Problem to work on: Select, from the data, each line where "생각들을" occurs.
Task input Block Start
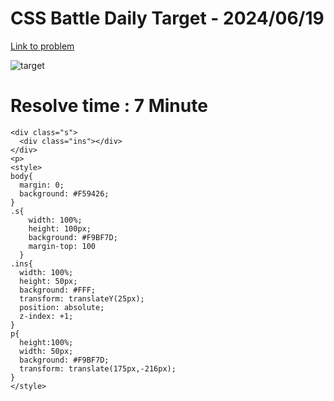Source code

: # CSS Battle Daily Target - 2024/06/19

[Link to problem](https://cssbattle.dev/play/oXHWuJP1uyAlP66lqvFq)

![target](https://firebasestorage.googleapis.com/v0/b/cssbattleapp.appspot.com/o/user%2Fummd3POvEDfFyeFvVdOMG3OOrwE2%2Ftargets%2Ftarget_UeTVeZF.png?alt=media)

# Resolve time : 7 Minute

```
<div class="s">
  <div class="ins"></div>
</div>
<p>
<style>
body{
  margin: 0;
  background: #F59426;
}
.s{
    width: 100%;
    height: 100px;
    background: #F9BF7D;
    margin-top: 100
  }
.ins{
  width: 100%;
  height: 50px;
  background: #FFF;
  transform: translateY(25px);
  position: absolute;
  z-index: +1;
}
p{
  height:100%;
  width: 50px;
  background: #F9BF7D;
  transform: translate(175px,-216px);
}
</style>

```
Task input Block End
Task input Block Start
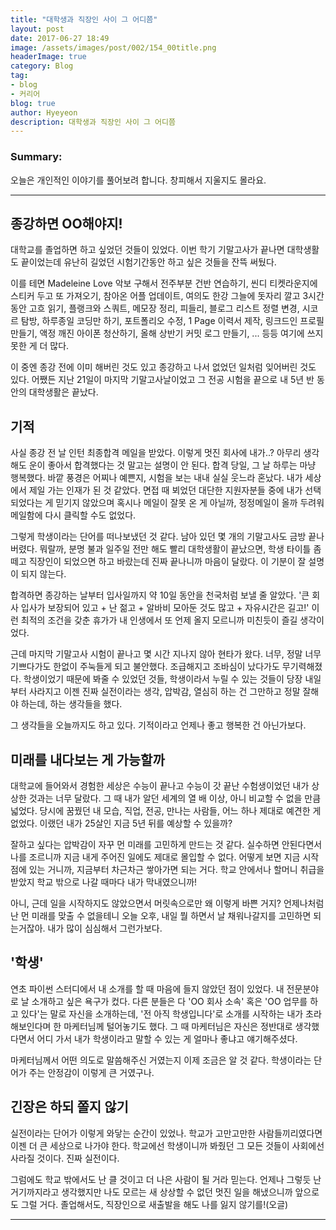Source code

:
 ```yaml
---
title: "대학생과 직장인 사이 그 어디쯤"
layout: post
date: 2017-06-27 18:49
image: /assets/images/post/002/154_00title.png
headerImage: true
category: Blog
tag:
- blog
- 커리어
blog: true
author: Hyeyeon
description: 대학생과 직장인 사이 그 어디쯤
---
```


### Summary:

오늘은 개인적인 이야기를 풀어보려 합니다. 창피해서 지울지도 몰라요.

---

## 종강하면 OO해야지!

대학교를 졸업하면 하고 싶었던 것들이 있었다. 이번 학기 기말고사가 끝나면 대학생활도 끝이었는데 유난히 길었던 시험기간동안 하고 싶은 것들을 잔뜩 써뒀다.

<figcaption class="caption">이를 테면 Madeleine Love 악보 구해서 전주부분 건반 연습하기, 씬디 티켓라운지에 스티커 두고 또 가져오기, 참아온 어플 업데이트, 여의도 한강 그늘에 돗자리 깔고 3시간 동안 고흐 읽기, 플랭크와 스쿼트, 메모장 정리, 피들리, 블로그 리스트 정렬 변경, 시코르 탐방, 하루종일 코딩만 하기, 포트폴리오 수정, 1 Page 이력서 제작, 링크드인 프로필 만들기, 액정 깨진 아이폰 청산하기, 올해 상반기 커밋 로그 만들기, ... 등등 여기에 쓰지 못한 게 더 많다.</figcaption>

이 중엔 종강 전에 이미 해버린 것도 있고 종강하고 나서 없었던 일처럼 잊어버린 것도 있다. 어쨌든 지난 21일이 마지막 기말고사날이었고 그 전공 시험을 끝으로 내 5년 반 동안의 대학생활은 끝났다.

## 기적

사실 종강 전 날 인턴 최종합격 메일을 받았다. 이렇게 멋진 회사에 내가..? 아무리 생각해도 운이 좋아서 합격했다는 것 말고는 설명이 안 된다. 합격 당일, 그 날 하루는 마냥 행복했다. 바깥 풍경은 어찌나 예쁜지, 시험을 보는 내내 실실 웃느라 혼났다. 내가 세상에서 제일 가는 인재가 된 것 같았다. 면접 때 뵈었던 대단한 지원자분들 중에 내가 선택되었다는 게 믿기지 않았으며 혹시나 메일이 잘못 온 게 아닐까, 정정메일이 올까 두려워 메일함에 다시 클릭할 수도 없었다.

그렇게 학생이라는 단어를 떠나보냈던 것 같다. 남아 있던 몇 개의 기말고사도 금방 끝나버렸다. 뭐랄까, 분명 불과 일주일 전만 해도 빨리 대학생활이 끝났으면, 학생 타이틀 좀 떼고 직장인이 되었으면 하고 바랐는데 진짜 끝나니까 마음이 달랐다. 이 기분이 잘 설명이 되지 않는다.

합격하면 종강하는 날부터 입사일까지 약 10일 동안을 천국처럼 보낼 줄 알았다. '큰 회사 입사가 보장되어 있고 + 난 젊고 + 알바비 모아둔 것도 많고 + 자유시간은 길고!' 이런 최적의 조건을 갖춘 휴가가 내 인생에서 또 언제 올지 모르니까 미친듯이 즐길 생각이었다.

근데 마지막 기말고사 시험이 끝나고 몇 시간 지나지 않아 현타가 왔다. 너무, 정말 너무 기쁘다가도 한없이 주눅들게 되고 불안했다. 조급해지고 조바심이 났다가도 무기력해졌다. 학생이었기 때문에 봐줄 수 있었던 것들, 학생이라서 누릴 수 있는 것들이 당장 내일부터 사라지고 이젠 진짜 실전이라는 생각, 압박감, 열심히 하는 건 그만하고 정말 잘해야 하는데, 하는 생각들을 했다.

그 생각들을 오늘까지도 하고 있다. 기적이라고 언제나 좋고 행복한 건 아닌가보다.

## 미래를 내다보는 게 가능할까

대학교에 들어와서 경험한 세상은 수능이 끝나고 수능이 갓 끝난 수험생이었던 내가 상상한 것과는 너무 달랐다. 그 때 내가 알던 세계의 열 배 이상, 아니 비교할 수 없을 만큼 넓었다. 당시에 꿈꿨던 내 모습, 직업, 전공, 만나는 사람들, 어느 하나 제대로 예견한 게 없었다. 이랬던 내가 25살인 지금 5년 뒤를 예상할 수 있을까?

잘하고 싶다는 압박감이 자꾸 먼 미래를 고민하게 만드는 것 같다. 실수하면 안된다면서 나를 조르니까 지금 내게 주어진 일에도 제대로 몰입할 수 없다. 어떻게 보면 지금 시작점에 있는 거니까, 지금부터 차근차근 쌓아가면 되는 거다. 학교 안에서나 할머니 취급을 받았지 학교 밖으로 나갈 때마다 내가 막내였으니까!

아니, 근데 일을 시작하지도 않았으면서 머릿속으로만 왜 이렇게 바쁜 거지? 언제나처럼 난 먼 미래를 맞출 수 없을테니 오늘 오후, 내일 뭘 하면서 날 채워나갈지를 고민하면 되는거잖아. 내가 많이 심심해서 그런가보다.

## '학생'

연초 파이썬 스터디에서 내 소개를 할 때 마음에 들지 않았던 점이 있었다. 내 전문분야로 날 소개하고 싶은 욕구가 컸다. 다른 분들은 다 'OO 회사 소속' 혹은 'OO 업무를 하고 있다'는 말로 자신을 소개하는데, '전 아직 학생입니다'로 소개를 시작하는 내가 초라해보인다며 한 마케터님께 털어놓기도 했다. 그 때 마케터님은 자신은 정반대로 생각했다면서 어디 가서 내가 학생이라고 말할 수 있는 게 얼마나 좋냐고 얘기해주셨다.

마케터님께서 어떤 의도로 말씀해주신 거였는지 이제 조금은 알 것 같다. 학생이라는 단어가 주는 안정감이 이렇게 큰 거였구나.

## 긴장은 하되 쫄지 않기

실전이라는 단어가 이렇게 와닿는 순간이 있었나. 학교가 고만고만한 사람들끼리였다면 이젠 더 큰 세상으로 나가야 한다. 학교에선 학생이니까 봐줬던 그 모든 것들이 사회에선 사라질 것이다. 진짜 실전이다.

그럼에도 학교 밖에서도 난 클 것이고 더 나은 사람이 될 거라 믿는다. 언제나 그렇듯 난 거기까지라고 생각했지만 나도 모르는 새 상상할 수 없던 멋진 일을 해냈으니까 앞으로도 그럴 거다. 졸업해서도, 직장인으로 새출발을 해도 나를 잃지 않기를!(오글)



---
Task input Block End
Answer for the task:
근데 마지막 기말고사 시험이 끝나고 몇 시간 지나지 않아 현타가 왔다. 너무, 정말 너무 기쁘다가도 한없이 주눅들게 되고 불안했다. 조급해지고 조바심이 났다가도 무기력해졌다. 학생이었기 때문에 봐줄 수 있었던 것들, 학생이라서 누릴 수 있는 것들이 당장 내일부터 사라지고 이젠 진짜 실전이라는 생각, 압박감, 열심히 하는 건 그만하고 정말 잘해야 하는데, 하는 생각들을 했다.
그 생각들을 오늘까지도 하고 있다. 기적이라고 언제나 좋고 행복한 건 아닌가보다.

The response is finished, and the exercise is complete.